Jonathan Fryer

Writer, Lecturer, Broadcaster and Liberal Democrat Politician

May Day Blues

Posted by jonathanfryer on Monday, 1st May, 2017

Mayday 2012 Clerkenwell LondonI was having lunch at the Café Rouge in Kingsway, Camden, watching the rain outside when a May Day parade of trade unionists and socialists went past. I’ve always had a soft spot for trade union banners, some of which are truly beautiful, though my eyes nearly popped out when one particularly well-crafted banner went past with a large picture of Stalin on it.
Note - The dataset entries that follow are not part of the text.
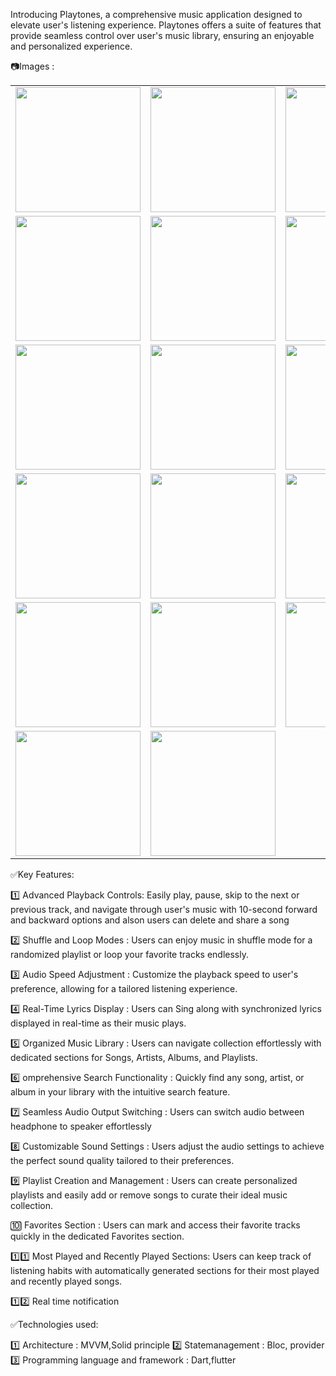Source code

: Introducing Playtones, a comprehensive music application designed to elevate user's listening experience. Playtones offers a suite of features that provide seamless control over user's music library, ensuring an enjoyable and personalized experience.​


📷Images :<table>
  <tr>
    <td><a href="https://github.com/user-attachments/assets/a626543d-b4d6-41af-911b-0a6eca4c8e46"><img src="https://github.com/user-attachments/assets/a626543d-b4d6-41af-911b-0a6eca4c8e46" width="200"></a></td>
    <td><a href="https://github.com/user-attachments/assets/5f5e1358-ae02-4965-8a4b-1ef5ccfb04c1"><img src="https://github.com/user-attachments/assets/5f5e1358-ae02-4965-8a4b-1ef5ccfb04c1" width="200"></a></td>
    <td><a href="https://github.com/user-attachments/assets/0beeacf8-4a0e-4174-a297-ba78f8abf1e6"><img src="https://github.com/user-attachments/assets/0beeacf8-4a0e-4174-a297-ba78f8abf1e6" width="200"></a></td>
  </tr>
  <tr>
    <td><a href="https://github.com/user-attachments/assets/e4ed15d0-27d2-427b-bdb8-6a8c7b48597c"><img src="https://github.com/user-attachments/assets/e4ed15d0-27d2-427b-bdb8-6a8c7b48597c" width="200"></a></td>
    <td><a href="https://github.com/user-attachments/assets/4c5062db-5fcd-41e9-95ea-ae5a4664affb"><img src="https://github.com/user-attachments/assets/4c5062db-5fcd-41e9-95ea-ae5a4664affb" width="200"></a></td>
    <td><a href="https://github.com/user-attachments/assets/63aa471d-6c6e-4291-9a52-41db0ff09cbd"><img src="https://github.com/user-attachments/assets/63aa471d-6c6e-4291-9a52-41db0ff09cbd" width="200"></a></td>
  </tr>
  <tr>
    <td><a href="https://github.com/user-attachments/assets/f3a8c4a0-5ea9-4747-a57a-41dccdd76afe"><img src="https://github.com/user-attachments/assets/f3a8c4a0-5ea9-4747-a57a-41dccdd76afe" width="200"></a></td>
    <td><a href="https://github.com/user-attachments/assets/867ad3c1-37f3-4c85-945e-1867604b32a6"><img src="https://github.com/user-attachments/assets/867ad3c1-37f3-4c85-945e-1867604b32a6" width="200"></a></td>
    <td><a href="https://github.com/user-attachments/assets/1142b55e-413b-4e49-a616-f6700d25608f"><img src="https://github.com/user-attachments/assets/1142b55e-413b-4e49-a616-f6700d25608f" width="200"></a></td>
  </tr>
  <tr>
    <td><a href="https://github.com/user-attachments/assets/8cd87f77-ce84-4e4d-ae4f-1741990b5a46"><img src="https://github.com/user-attachments/assets/8cd87f77-ce84-4e4d-ae4f-1741990b5a46" width="200"></a></td>
    <td><a href="https://github.com/user-attachments/assets/3bb47494-138d-4474-ae87-78b0ead07f0a"><img src="https://github.com/user-attachments/assets/3bb47494-138d-4474-ae87-78b0ead07f0a" width="200"></a></td>
    <td><a href="https://github.com/user-attachments/assets/72760386-8860-4307-b611-998255383556"><img src="https://github.com/user-attachments/assets/72760386-8860-4307-b611-998255383556" width="200"></a></td>
  </tr>
  <tr>
    <td><a href="https://github.com/user-attachments/assets/b1afcb74-3f24-45b6-92f1-0229488d5e2d"><img src="https://github.com/user-attachments/assets/b1afcb74-3f24-45b6-92f1-0229488d5e2d" width="200"></a></td>
    <td><a href="https://github.com/user-attachments/assets/1922f239-86b1-4c03-ae2f-7e6d87ac976a"><img src="https://github.com/user-attachments/assets/1922f239-86b1-4c03-ae2f-7e6d87ac976a" width="200"></a></td>
    <td><a href="https://github.com/user-attachments/assets/f27a35c8-98e3-4997-aeda-c1f713a0357c"><img src="https://github.com/user-attachments/assets/f27a35c8-98e3-4997-aeda-c1f713a0357c" width="200"></a></td>
  </tr>
  <tr>
    <td><a href="https://github.com/user-attachments/assets/99469b0a-f84d-4e65-8a4c-1eb07c1b41ce"><img src="https://github.com/user-attachments/assets/99469b0a-f84d-4e65-8a4c-1eb07c1b41ce" width="200"></a></td>
    <td><a href="https://github.com/user-attachments/assets/44fb83c1-0ff1-4b04-a47e-55f6914249b8"><img src="https://github.com/user-attachments/assets/44fb83c1-0ff1-4b04-a47e-55f6914249b8" width="200"></a></td>
  </tr>
</table>















✅Key Features:

1️⃣ Advanced Playback Controls: Easily play, pause, skip to the next or previous track, and navigate through user's music with 10-second forward and backward options and alson users can delete and share a song

2️⃣ Shuffle and Loop Modes : Users can enjoy music in shuffle mode for a randomized playlist or loop your favorite tracks endlessly.​

3️⃣ Audio Speed Adjustment : Customize the playback speed to user's preference, allowing for a tailored listening experience.

4️⃣ Real-Time Lyrics Display : Users can Sing along with synchronized lyrics displayed in real-time as their music plays.​

5️⃣ Organized Music Library : Users can navigate collection effortlessly with dedicated sections for Songs, Artists, Albums, and Playlists.​

6️⃣ omprehensive Search Functionality : Quickly find any song, artist, or album in your library with the intuitive search feature.​

7️⃣ Seamless Audio Output Switching : Users can switch audio between headphone to speaker effortlessly​

8️⃣ Customizable Sound Settings : Users adjust the audio settings to achieve the perfect sound quality tailored to their preferences.​

9️⃣ Playlist Creation and Management : Users can create personalized playlists and easily add or remove songs to curate their ideal music collection.​

🔟 Favorites Section : Users can mark and access their favorite tracks quickly in the dedicated Favorites section.​

1️⃣1️⃣ Most Played and Recently Played Sections: Users can keep track of listening habits with automatically generated sections for their most played and recently played songs.​

1️⃣2️⃣ Real time notification 

✅Technologies used:

1️⃣ Architecture : MVVM,Solid principle 2️⃣ Statemanagement : Bloc, provider 3️⃣ Programming language and framework : Dart,flutter
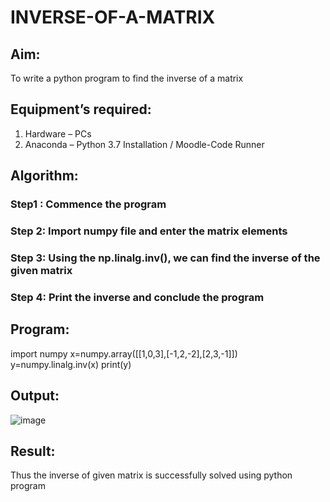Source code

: # INVERSE-OF-A-MATRIX
## Aim:
To write a python program to find the inverse of a matrix
## Equipment’s required:
1. 	Hardware – PCs
2. 	Anaconda – Python 3.7 Installation / Moodle-Code Runner
## Algorithm:
### Step1 : Commence the program
### Step 2: Import numpy file and enter the matrix elements
### Step 3: Using the np.linalg.inv(), we can find the inverse of the given matrix
### Step 4: Print the inverse and conclude the program 

## Program:
import numpy
x=numpy.array([[1,0,3],[-1,2,-2],[2,3,-1]])
y=numpy.linalg.inv(x)
print(y)
## Output:
![image](https://user-images.githubusercontent.com/93427238/154842488-21596a3e-8142-4c7f-af6c-e8acf11eeb2a.png)

## Result:
Thus the inverse of given matrix is successfully solved using python program


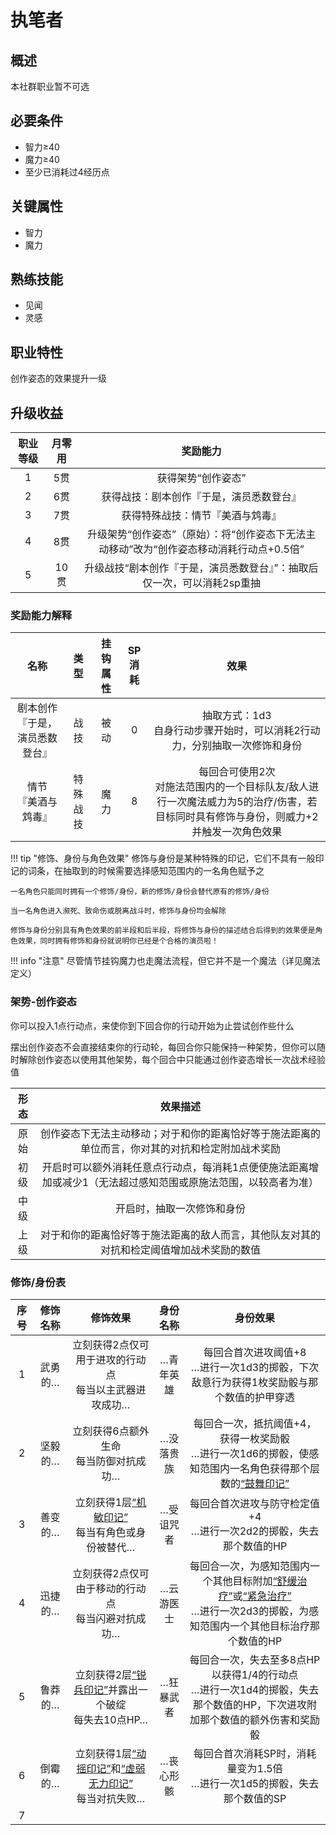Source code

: # 执笔者

## 概述

本社群职业暂不可选

## 必要条件

* 智力≥40
* 魔力≥40
* 至少已消耗过4经历点

## 关键属性

* 智力
* 魔力

## 熟练技能

* 见闻
* 灵感

## 职业特性

创作姿态的效果提升一级

## 升级收益

职业等级|月零用|奖励能力
:--:|:--:|:--:
1|5贯|获得架势“创作姿态”
2|6贯|获得战技：剧本创作『于是，演员悉数登台』
3|7贯|获得特殊战技：情节『美酒与鸩毒』
4|8贯|升级架势“创作姿态”（原始）：将“创作姿态下无法主动移动”改为“创作姿态移动消耗行动点+0.5倍”
5|10贯|升级战技“剧本创作『于是，演员悉数登台』”：抽取后仅一次，可以消耗2sp重抽

### 奖励能力解释

名称|类型|挂钩属性|SP消耗|效果
:--:|:--:|:--:|:--:|:--:
剧本创作<br>『于是，演员悉数登台』|战技|被动|0|抽取方式：1d3<br>自身行动步骤开始时，可以消耗2行动力，分别抽取一次修饰和身份
情节<br>『美酒与鸩毒』|特殊战技|魔力|8|每回合可使用2次<br>对施法范围内的一个目标队友/敌人进行一次魔法威力为5的治疗/伤害，若目标同时具有修饰与身份，则威力+2并触发一次角色效果

!!! tip "修饰、身份与角色效果"
    修饰与身份是某种特殊的印记，它们不具有一般印记的词条，在抽取到的时候需要选择感知范围内的一名角色赋予之

    一名角色只能同时拥有一个修饰/身份，新的修饰/身份会替代原有的修饰/身份

    当一名角色进入濒死、致命伤或脱离战斗时，修饰与身份均会解除

    修饰与身份分别具有角色效果的前半段和后半段，将修饰与身份的描述结合后得到的效果便是角色效果，同时拥有修饰和身份就说明你已经是个合格的演员啦！

!!! info "注意"
    尽管情节挂钩魔力也走魔法流程，但它并不是一个魔法（详见魔法定义）

### 架势-创作姿态

你可以投入1点行动点，来使你到下回合你的行动开始为止尝试创作些什么

摆出创作姿态不会直接结束你的行动轮，每回合你只能保持一种架势，但你可以随时解除创作姿态以使用其他架势，每个回合中只能通过创作姿态增长一次战术经验值

形态|效果描述
:--:|:--:
原始|创作姿态下无法主动移动；对于和你的距离恰好等于施法距离的单位而言，你对其的对抗和检定附加战术奖励
初级|开启时可以额外消耗任意点行动点，每消耗1点便使施法距离增加或减少1（无法超过感知范围或原施法范围，以较高者为准）
中级|开启时，抽取一次修饰和身份
上级|对于和你的距离恰好等于施法距离的敌人而言，其他队友对其的对抗和检定阈值增加战术奖励的数值

### 修饰/身份表

序号|修饰名称|修饰效果|身份名称|身份效果
:--:|:--:|:--:|:--:|:--:
1|武勇的…|立刻获得2点仅可用于进攻的行动点<br>每当以主武器进攻成功…|…青年英雄|每回合首次进攻阈值+8<br>…进行一次1d3的掷骰，下次敌意行为获得1枚奖励骰与那个数值的护甲穿透
2|坚毅的…|立刻获得6点额外生命<br>每当防御对抗成功…|…没落贵族|每回合一次，抵抗阈值+4，获得一枚奖励骰<br>…进行一次1d6的掷骰，使感知范围内一名角色获得那个层数的<a href="../../../../status/mark/#鼓舞印记" target="_blank">“鼓舞印记”</a>
3|善变的…|立刻获得1层<a href="../../../../status/mark/#机敏印记" target="_blank">“机敏印记”</a><br>每当有角色或身份被替代…|…受诅咒者|每回合首次进攻与防守检定值+4<br>…进行一次2d2的掷骰，失去那个数值的HP
4|迅捷的…|立刻获得2点仅可由于移动的行动点<br>每当闪避对抗成功…|…云游医士|每回合一次，为感知范围内一个其他目标附加<a href="../../../../status/normal/#舒缓治疗" target="_blank">“舒缓治疗”</a>或<a href="../../../../status/normal/#紧急治疗" target="_blank">“紧急治疗”</a><br>…进行一次2d3的掷骰，为感知范围内一个其他目标治疗那个数值的HP
5|鲁莽的…|立刻获得2层<a href="../../../../status/mark/#锐兵印记" target="_blank">“锐兵印记”</a>并露出一个破绽<br>每失去10点HP…|…狂暴武者|每回合一次，失去至多8点HP以获得1/4的行动点<br>…进行一次1d4的掷骰，失去那个数值的HP，下次进攻附加那个数值的额外伤害和奖励骰
6|倒霉的…|立刻获得1层<a href="../../../../status/mark/#动摇印记" target="_blank">“动摇印记”</a>和<a href="../../../../status/mark/#虚弱无力印记" target="_blank">“虚弱无力印记”</a><br>每当对抗失败…|…丧心形骸|每回合首次消耗SP时，消耗量变为1.5倍<br>…进行一次1d5的掷骰，失去那个数值的SP
7||||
I’ve always considered Stalin to be just as bad as Hitler — two sides of the same coin — both guilty of presiding over the deaths of millions of their own people (not that Hitler considered Jews, Roma, gays etc as truly German). There are obviously still some Communists about in London, as the flurry of red flags, proudly bearing the hammer and sickle, went past on Kingsway, along with some banners proclaiming “Smash Capitalism!” Those made me feel almost nostalgic for the student revolutionary politics of the late 1960s and early 1970s, though such revolutionary romantic feelings evaporated when a large contingent of Venezuela’s government went past, seemingly unconcerned that years of socialism in that oil-rich country have brought the economy to its knees, while supermarket shelves are empty and those fortunate enough to live near enough to the border with Colombia go shopping there. As I saw for myself in Nicaragua in the mid-1980s and Cuba a decade later, leftist policies just don’t work. And whereas slogans such as Workers of the World Unite sound lovely and fraternal, the class hatred engendered by Marxism-Leninism and some of its later offshoots promises not nirvana but mayhem. Doubtless many of those marching on the parade today are all fired up because there is an election on and they have a new hate figure in Conservative Prime Minister, Theresa May. Well, I dislike her too, mainly because of the way she has embraced Brexit, but I don’t buy into the discourse of smashing things in the name of the people. Besides, after the thousandth red banner went past, I felt quite bilious. Ah well, to all of those who were stirred by today’s May Day festivities:  enjoy its closing hours and reflect on the fact that Britain’s early May bank holiday won’t actually fall on May Day again for several more years.